## [PROBLEM TO WORK ON]
Could you set down exactly the lines that start at the one containing "[*] Sesiones Web" and end at the final line of the material below?

## [AVAILABLE RECORDS]
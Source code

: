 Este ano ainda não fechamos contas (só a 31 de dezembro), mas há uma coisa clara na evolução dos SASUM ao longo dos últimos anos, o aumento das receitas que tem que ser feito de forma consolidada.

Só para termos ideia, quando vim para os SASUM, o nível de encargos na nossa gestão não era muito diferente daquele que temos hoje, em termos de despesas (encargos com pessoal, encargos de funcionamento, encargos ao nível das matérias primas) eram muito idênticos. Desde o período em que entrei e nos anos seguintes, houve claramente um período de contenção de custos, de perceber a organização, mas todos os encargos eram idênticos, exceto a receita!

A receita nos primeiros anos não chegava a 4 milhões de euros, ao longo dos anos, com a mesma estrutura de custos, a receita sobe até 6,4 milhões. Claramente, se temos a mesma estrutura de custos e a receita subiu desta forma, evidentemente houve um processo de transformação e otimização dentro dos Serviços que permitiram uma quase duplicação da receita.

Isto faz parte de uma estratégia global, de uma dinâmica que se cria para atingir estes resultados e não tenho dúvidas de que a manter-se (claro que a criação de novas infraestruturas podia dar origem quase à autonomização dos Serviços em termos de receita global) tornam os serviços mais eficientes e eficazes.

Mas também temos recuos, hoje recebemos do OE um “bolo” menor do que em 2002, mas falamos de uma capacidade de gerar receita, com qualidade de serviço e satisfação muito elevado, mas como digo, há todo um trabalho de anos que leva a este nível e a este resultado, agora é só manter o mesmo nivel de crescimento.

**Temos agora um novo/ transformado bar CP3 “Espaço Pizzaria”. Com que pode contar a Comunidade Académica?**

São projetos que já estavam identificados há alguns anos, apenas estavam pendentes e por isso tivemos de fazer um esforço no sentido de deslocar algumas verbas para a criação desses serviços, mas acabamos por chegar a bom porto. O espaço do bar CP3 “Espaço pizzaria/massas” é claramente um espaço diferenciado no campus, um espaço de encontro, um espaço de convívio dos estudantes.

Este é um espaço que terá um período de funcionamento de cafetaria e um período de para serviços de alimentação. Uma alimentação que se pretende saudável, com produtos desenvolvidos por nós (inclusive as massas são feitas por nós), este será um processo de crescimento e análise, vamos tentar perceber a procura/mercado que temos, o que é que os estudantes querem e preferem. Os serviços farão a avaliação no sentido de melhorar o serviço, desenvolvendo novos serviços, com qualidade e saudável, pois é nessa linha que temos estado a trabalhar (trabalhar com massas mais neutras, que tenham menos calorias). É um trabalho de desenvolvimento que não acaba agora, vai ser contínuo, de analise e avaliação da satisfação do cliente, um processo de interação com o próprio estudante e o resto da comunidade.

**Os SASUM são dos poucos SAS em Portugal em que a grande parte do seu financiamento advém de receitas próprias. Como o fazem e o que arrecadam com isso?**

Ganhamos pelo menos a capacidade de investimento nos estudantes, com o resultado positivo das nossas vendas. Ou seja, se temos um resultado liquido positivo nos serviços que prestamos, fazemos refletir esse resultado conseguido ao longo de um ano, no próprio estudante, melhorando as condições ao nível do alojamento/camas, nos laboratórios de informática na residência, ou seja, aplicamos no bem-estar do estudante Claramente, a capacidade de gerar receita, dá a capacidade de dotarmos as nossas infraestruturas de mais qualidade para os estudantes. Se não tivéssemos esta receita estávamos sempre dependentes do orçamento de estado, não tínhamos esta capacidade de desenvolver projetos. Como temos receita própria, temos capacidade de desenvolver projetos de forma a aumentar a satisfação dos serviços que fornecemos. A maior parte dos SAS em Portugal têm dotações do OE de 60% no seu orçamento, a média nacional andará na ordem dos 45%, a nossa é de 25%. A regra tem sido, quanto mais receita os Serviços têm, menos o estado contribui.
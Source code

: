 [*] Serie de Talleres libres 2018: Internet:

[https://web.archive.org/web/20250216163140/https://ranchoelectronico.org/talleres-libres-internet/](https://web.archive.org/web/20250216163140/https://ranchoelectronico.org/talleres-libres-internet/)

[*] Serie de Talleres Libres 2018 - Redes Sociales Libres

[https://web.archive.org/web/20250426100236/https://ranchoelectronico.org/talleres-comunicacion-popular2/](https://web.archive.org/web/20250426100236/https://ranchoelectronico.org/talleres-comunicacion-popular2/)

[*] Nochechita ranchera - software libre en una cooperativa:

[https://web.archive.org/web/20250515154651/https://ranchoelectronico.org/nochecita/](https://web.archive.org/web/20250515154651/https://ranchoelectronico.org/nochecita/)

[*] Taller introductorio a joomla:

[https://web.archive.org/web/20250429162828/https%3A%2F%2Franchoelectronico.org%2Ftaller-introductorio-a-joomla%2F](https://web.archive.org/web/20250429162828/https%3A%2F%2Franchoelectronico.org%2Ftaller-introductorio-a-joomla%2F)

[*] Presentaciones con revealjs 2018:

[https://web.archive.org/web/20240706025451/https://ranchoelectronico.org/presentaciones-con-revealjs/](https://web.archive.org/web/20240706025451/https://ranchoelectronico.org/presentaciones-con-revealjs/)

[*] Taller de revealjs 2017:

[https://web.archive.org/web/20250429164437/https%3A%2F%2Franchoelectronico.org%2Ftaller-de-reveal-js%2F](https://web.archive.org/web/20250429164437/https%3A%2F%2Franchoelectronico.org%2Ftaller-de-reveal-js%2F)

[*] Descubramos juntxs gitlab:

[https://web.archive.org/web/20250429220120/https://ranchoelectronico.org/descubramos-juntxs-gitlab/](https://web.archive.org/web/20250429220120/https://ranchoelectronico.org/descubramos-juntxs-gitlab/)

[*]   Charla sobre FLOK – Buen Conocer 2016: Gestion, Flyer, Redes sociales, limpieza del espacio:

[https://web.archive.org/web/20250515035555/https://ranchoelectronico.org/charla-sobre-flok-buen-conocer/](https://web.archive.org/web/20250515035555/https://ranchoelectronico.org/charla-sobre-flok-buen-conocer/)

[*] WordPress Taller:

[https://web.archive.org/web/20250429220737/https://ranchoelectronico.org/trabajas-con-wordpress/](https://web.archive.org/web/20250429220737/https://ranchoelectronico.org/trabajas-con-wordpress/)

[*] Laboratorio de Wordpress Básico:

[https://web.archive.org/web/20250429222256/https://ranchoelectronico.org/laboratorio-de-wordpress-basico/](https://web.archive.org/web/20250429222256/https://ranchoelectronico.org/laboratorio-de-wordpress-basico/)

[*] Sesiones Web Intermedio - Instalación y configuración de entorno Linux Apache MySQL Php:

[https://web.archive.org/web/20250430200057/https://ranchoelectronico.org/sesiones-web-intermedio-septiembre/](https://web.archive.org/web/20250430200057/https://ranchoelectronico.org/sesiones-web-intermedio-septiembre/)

## [WRITTEN SOLUTION]
[*] Sesiones Web Intermedio - Instalación y configuración de entorno Linux Apache MySQL Php:

[https://web.archive.org/web/20250430200057/https://ranchoelectronico.org/sesiones-web-intermedio-septiembre/](https://web.archive.org/web/20250430200057/https://ranchoelectronico.org/sesiones-web-intermedio-septiembre/)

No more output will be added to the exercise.